“Quello che cercavo di mostrare era un mondo dove mi sarei sentito bene” sosteneva Robert Doisneau, il fotografo parigino specializzato nella “street photography”, protagonista della mostra a lui dedicata, allestita al Palazzo della Gran Guardia di Verona e aperta fino al prossimo 14 febbraio 2024.
La retrospettiva, con i suoi oltre cento capolavori in bianco e nero, è curata da Gabriel Bauret, patrocinata dal Comune di Verona e promossa da “Fondazione Cassa di Risparmio di Padova e Rovigo”.
Al percorso espositivo, creato per analizzare le tematiche ricorrenti di una lunga carriera (guerra e liberazione, infanzia, amore, famiglia, lavoro, tempo libero e arte) si collegano un’intervista al curatore, alcuni spezzoni del film “Robert Doisneau. Le Révolté du merveilleux” di Clémentine Deroudille (nipote del fotografo) e un catalogo di “Silvana Editoriale”. Il progetto, attraverso immagini famose alternate a visioni meno note, espone una piccola parte dalla collezione di circa 450.000 foto dell’Atelier “Robert Doisneau a Montrouge” e regala scatti di una “vita che scorre” con le emozioni vere della quotidianità cittadina.
L’artista appartiene a una corrente estetica, attiva fino agli anni Sessanta del Novecento in Europa, definita “umanista” (della quale la “street photography” è un filone) che riserva speciale attenzione alle classi povere della periferia urbana e pone le persone, inserite nel contesto esistenziale di provenienza, al centro dell’indagine.
La Parigi visualizzata da Doisneau è non convenzionale e totalmente altra rispetto a quella veicolata dal cinema, dalla pubblicità o dall’universo della moda. I suoi soggetti sono spontanei e umili, rappresentati, grazie a un sapiente utilizzo di luci e ombre, in una silenziosa normalità o in momenti di festa. Si tratta, in particolare, di bambini intenti a giocare per le strade e di adulti considerati “ultimi” nella scala sociale, che vivono di stenti e lavorano sporcandosi le mani in botteghe e fabbriche. Negli scatti, emergono donne e uomini che provano esperienze dure ma comunque ricche di relazioni e momenti di serenità.

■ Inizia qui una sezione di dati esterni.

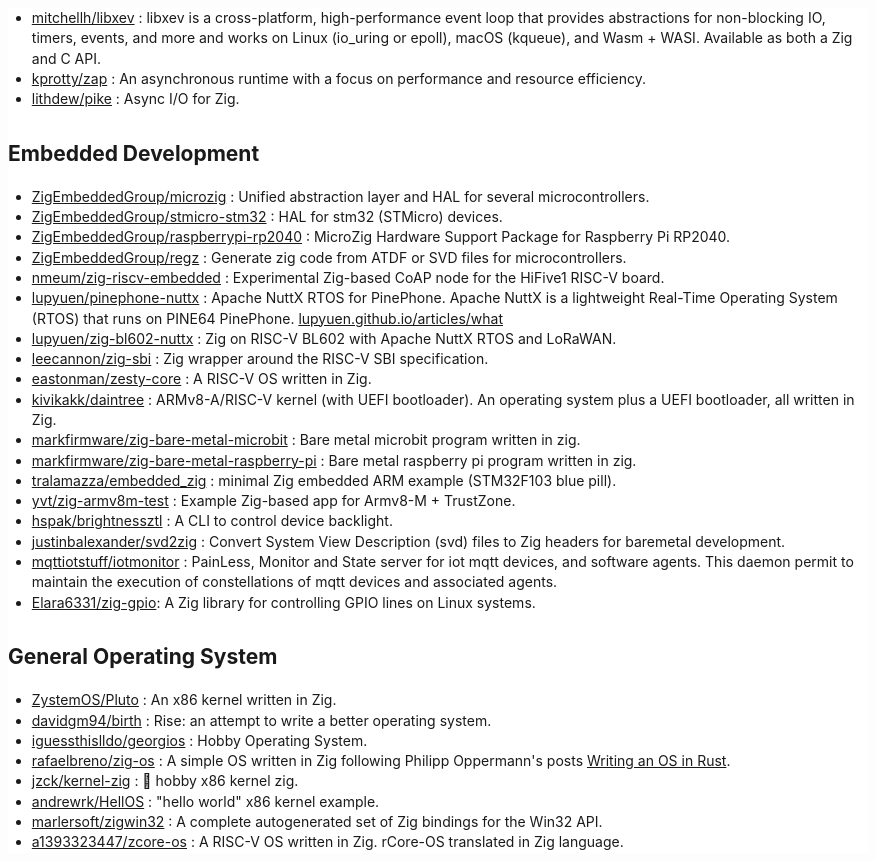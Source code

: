 - [mitchellh/libxev](https://github.com/mitchellh/libxev) : libxev is a cross-platform, high-performance event loop that provides abstractions for non-blocking IO, timers, events, and more and works on Linux (io_uring or epoll), macOS (kqueue), and Wasm + WASI. Available as both a Zig and C API.
- [kprotty/zap](https://github.com/kprotty/zap) : An asynchronous runtime with a focus on performance and resource efficiency.
- [lithdew/pike](https://github.com/lithdew/pike) : Async I/O for Zig.

## Embedded Development

- [ZigEmbeddedGroup/microzig](https://github.com/ZigEmbeddedGroup/microzig) : Unified abstraction layer and HAL for several microcontrollers.
- [ZigEmbeddedGroup/stmicro-stm32](https://github.com/ZigEmbeddedGroup/stmicro-stm32) : HAL for stm32 (STMicro) devices.
- [ZigEmbeddedGroup/raspberrypi-rp2040](https://github.com/ZigEmbeddedGroup/raspberrypi-rp2040) : MicroZig Hardware Support Package for Raspberry Pi RP2040.
- [ZigEmbeddedGroup/regz](https://github.com/ZigEmbeddedGroup/regz) : Generate zig code from ATDF or SVD files for microcontrollers.
- [nmeum/zig-riscv-embedded](https://github.com/nmeum/zig-riscv-embedded) : Experimental Zig-based CoAP node for the HiFive1 RISC-V board.
- [lupyuen/pinephone-nuttx](https://github.com/lupyuen/pinephone-nuttx) : Apache NuttX RTOS for PinePhone. Apache NuttX is a lightweight Real-Time Operating System (RTOS) that runs on PINE64 PinePhone. [lupyuen.github.io/articles/what](https://lupyuen.github.io/articles/what)
- [lupyuen/zig-bl602-nuttx](https://github.com/lupyuen/zig-bl602-nuttx) : Zig on RISC-V BL602 with Apache NuttX RTOS and LoRaWAN.
- [leecannon/zig-sbi](https://github.com/leecannon/zig-sbi) : Zig wrapper around the RISC-V SBI specification.
- [eastonman/zesty-core](https://github.com/eastonman/zesty-core) : A RISC-V OS written in Zig.
- [kivikakk/daintree](https://github.com/kivikakk/daintree) : ARMv8-A/RISC-V kernel (with UEFI bootloader). An operating system plus a UEFI bootloader, all written in Zig.
- [markfirmware/zig-bare-metal-microbit](https://github.com/markfirmware/zig-bare-metal-microbit) : Bare metal microbit program written in zig.
- [markfirmware/zig-bare-metal-raspberry-pi](https://github.com/markfirmware/zig-bare-metal-raspberry-pi) : Bare metal raspberry pi program written in zig.
- [tralamazza/embedded_zig](https://github.com/tralamazza/embedded_zig) : minimal Zig embedded ARM example (STM32F103 blue pill).
- [yvt/zig-armv8m-test](https://github.com/yvt/zig-armv8m-test) : Example Zig-based app for Armv8-M + TrustZone.
- [hspak/brightnessztl](https://github.com/hspak/brightnessztl) : A CLI to control device backlight.
- [justinbalexander/svd2zig](https://github.com/justinbalexander/svd2zig) : Convert System View Description (svd) files to Zig headers for baremetal development.
- [mqttiotstuff/iotmonitor](https://github.com/mqttiotstuff/iotmonitor) : PainLess, Monitor and State server for iot mqtt devices, and software agents. This daemon permit to maintain the execution of constellations of mqtt devices and associated agents.
- [Elara6331/zig-gpio](https://github.com/Elara6331/zig-gpio): A Zig library for controlling GPIO lines on Linux systems.

## General Operating System

- [ZystemOS/Pluto](https://github.com/ZystemOS/pluto) : An x86 kernel written in Zig.
- [davidgm94/birth](https://github.com/davidgm94/birth) : Rise: an attempt to write a better operating system.
- [iguessthislldo/georgios](https://github.com/iguessthislldo/georgios) : Hobby Operating System.
- [rafaelbreno/zig-os](https://github.com/rafaelbreno/zig-os) : A simple OS written in Zig following Philipp Oppermann's posts [Writing an OS in Rust](https://os.phil-opp.com/).
- [jzck/kernel-zig](https://github.com/jzck/kernel-zig) : 💾 hobby x86 kernel zig.
- [andrewrk/HellOS](https://github.com/andrewrk/HellOS) : "hello world" x86 kernel example.
- [marlersoft/zigwin32](https://github.com/marlersoft/zigwin32) : A complete autogenerated set of Zig bindings for the Win32 API.
- [a1393323447/zcore-os](https://github.com/a1393323447/zcore-os) : A RISC-V OS written in Zig. rCore-OS translated in Zig language.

Il “realismo poetico” che si crea fa emergere scene di forte impatto visivo, spesso umoristiche, per le quali il contesto e le figure riprodotte sono necessarie al discorso esistenziale che si vuole sottolineare. La corrente umanista si ripromette di stimolare un ritorno alla tolleranza, all’uguaglianza, ai diritti e, più in generale, a tutti quei valori tragicamente calpestati dalla guerra. Tra le opere in mostra a Verona è presente anche l’iconica “Le Baiser de l’Hôtel de Ville” (immagine guida dell’iniziativa realizzata nel 1950 per la rivista americana “Life”) che immortala, tra una folla senza meta apparente, il leggendario bacio di due innamorati davanti al Municipio della città (la protagonista del bacio, Françoise Bornet, è deceduta proprio in questi giorni all’età di 93 anni ma, nell’immaginario collettivo, rimarrà per sempre la ventenne dello scatto).
La Bornet era scomparsa il giono di Natale, ma la notizia è stata diffusa dopo Capodanno.
Le proposte dell’artista comunicano percezioni acute e partecipate nelle quali l’incontro di sguardi restituisce il variegato reportage visivo di una Parigi concepita come palcoscenico di un grande teatro.
Tramite una simile ricerca, la fotografia ci racconta sentimenti, desideri e dignità delle persone. Il risultato, tangibile, è una continua “registrazione” del mondo circostante dettata, ci spiega Doisneau, dalla ”straordinaria voglia di vedere” propria di ogni essere umano.